The closing ceremony was advertised as being more of a party than the opening ceremony, that melange-chaos of Britishness, designed to show up both the fascistic order of the Beijing ceremony, and the criminal irony of the Sydney Olympics. It succeeded. It was a piece of weird-ass shit, with half a dozen different authors, intended to express an idea of freedom.

That by claiming authorship of the industrial revolution, we would not also say that this was a universally good thing for humanity.

But that circumspect view of the dark satanic mills arising from the ground, was tempered by a myth of transcendence — accomplished by the sudden sight of Tim Berners-Lee sitting at a table, tapping on a computer presumably inventing the world wide web.

So it was a thoroughly acceptable ideological event — the fall of industrialism was succeeded by the liberation of intellectual labour. Who would be there to gainsay that, to suggest that a world where people sit in front of a screen doing stuff — if they’re lucky — was not a liberation but an extension of industrialism?

Certainly not, aw shucks, Danny Boyle, whose artistic creations rely on hundreds of people sitting in front of screens crunching shit out, and being shiveringly grateful for the role they get to play in the “new economy”.

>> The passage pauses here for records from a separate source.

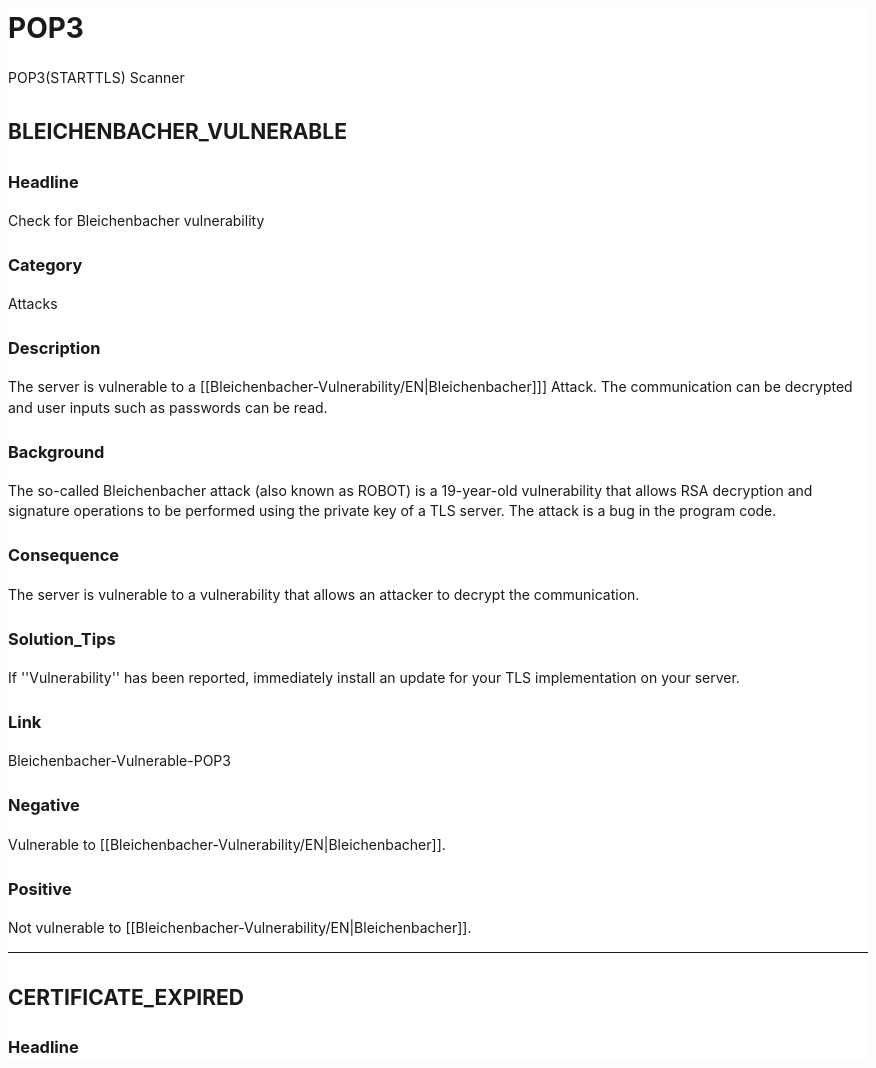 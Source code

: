 
# POP3

POP3(STARTTLS) Scanner

## BLEICHENBACHER_VULNERABLE

### Headline

Check for Bleichenbacher vulnerability <span class="promarker"></span>

### Category

Attacks

### Description

The server is vulnerable to a [[Bleichenbacher-Vulnerability/EN|Bleichenbacher]]] Attack. The communication can be decrypted and user inputs such as passwords can be read.

### Background

The so-called Bleichenbacher attack (also known as ROBOT) is a 19-year-old vulnerability that allows RSA decryption and signature operations to be performed using the private key of a TLS server. The attack is a bug in the program code.

### Consequence

The server is vulnerable to a vulnerability that allows an attacker to decrypt the communication.

### Solution_Tips

If ''Vulnerability'' has been reported, immediately install an update for your TLS implementation on your server.

### Link

Bleichenbacher-Vulnerable-POP3

### Negative

Vulnerable to [[Bleichenbacher-Vulnerability/EN|Bleichenbacher]].

### Positive

Not vulnerable to [[Bleichenbacher-Vulnerability/EN|Bleichenbacher]].

- - - - - - - - - - - - - - - - - - - - - - - - - - - - - - - - - - - - - - - -

## CERTIFICATE_EXPIRED

### Headline
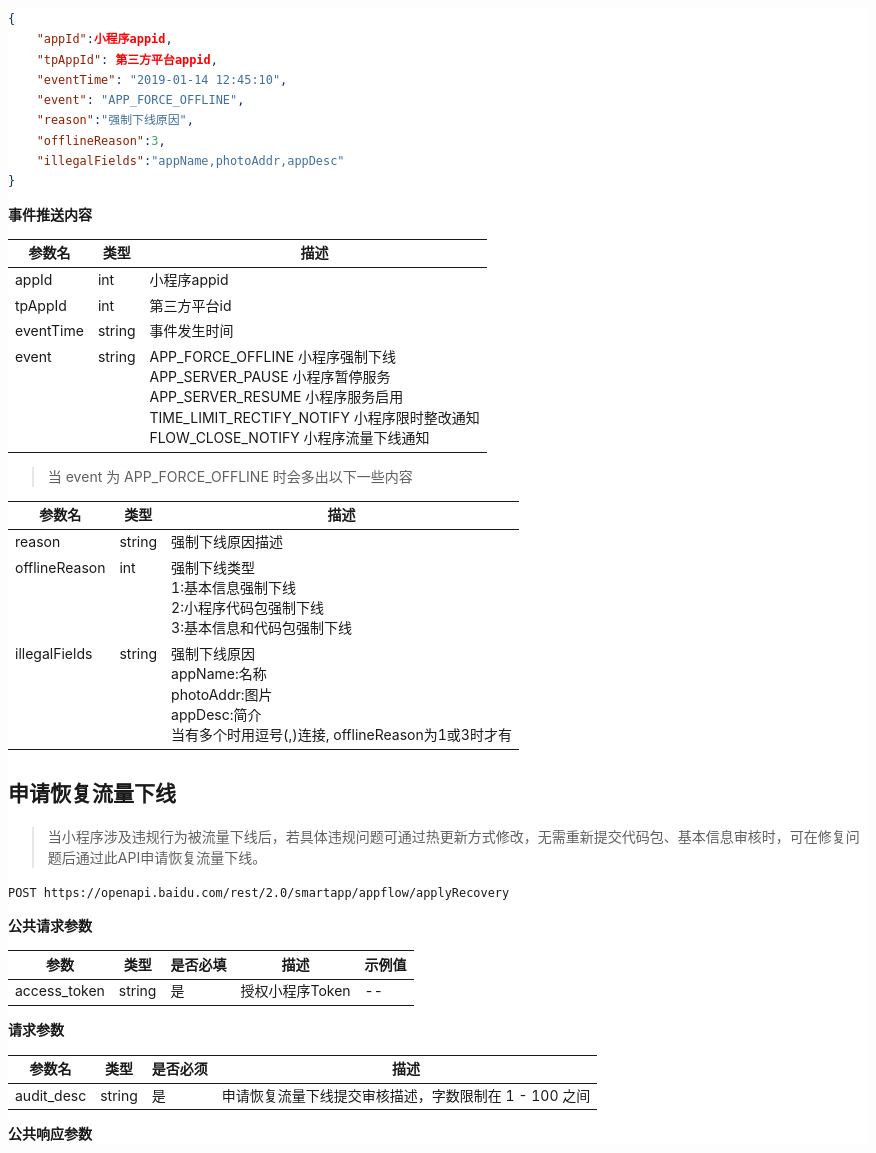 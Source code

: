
 ```json
{
    "appId":小程序appid,
    "tpAppId": 第三方平台appid,
    "eventTime": "2019-01-14 12:45:10",
    "event": "APP_FORCE_OFFLINE",
    "reason":"强制下线原因",
    "offlineReason":3,
    "illegalFields":"appName,photoAddr,appDesc"
}
```

**事件推送内容**

|参数名 | 类型  | 描述|
|----- |-----| -----|
|appId |int | 小程序appid|
|tpAppId |int | 第三方平台id|
|eventTime |string | 事件发生时间|
|event |string | APP\_FORCE\_OFFLINE 小程序强制下线<br>APP\_SERVER\_PAUSE 小程序暂停服务<br>APP\_SERVER\_RESUME 小程序服务启用<br>TIME_LIMIT_RECTIFY_NOTIFY 小程序限时整改通知<br>FLOW_CLOSE_NOTIFY 小程序流量下线通知 |

> 当 event 为 APP\_FORCE\_OFFLINE 时会多出以下一些内容

|参数名 | 类型  | 描述|
|----- |-----| -----|
|reason |string | 强制下线原因描述|
|offlineReason |int | 强制下线类型<br> 1:基本信息强制下线 <br>2:小程序代码包强制下线<br> 3:基本信息和代码包强制下线|
|illegalFields |string | 强制下线原因 <br> appName:名称 <br> photoAddr:图片 <br> appDesc:简介<br>当有多个时用逗号(,)连接, offlineReason为1或3时才有|

## 申请恢复流量下线

> 当小程序涉及违规行为被流量下线后，若具体违规问题可通过热更新方式修改，无需重新提交代码包、基本信息审核时，可在修复问题后通过此API申请恢复流量下线。

```
POST https://openapi.baidu.com/rest/2.0/smartapp/appflow/applyRecovery
```
**公共请求参数** 

| 参数         | 类型   | 是否必填 | 描述            | 示例值 |
| ------------ | ------ | -------- | --------------- | ------ |
| access_token | string | 是       | 授权小程序Token | --     |

**请求参数** 

|参数名|	类型|	是否必须|	描述|
|---|---|---|---|
|audit_desc|	string|	是| 申请恢复流量下线提交审核描述，字数限制在 1 - 100 之间 |

**公共响应参数**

So the weird thing is … the 2012 UK Olympics are more ideological than the 2008 Beijing Games. At least then, we knew the state was directing it — and a dead version of state power at that, very archaic. The Boyle version was another thing altogether.

The opening ceremony was an entertaining non-event, the actual Games was an athletics competition, the closing ceremony was an instalment on a non-event. Nothing happened of the slightest importance. Yet demands for copy came from every quarter of a dying media, from terrified section editors, too scared to go with their instinct that IT MEANT NOTHING.

Trained in postgrad journalism courses — where failed journalists leach the last vestige of life out of actual, potential writers — they demand Olympic updates, because they know nothing other, have nothing in their lives but a mortgage and fear.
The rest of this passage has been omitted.